** YOUR TASK **
Wherever the string "приложениях" appears in a line of the listing below, report that line.

** ENTRIES SHOWN **
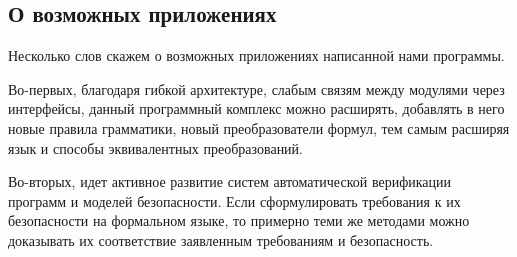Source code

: \subsection{О возможных приложениях}
Несколько слов скажем о возможных приложениях написанной нами программы.

Во-первых, благодаря гибкой архитектуре, слабым связям между модулями через интерфейсы, данный программный комплекс можно расширять, добавлять в него новые правила грамматики, новый преобразователи формул, тем самым расширяя язык и способы эквивалентных преобразований.

Во-вторых, идет активное развитие систем автоматической верификации программ и моделей безопасности. Если сформулировать требования к их безопасности на формальном языке, то примерно теми же методами можно доказывать их соответствие заявленным требованиям и безопасность.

** SOLUTION TO THIS TASK **
: \subsection{О возможных приложениях}
Несколько слов скажем о возможных приложениях написанной нами программы.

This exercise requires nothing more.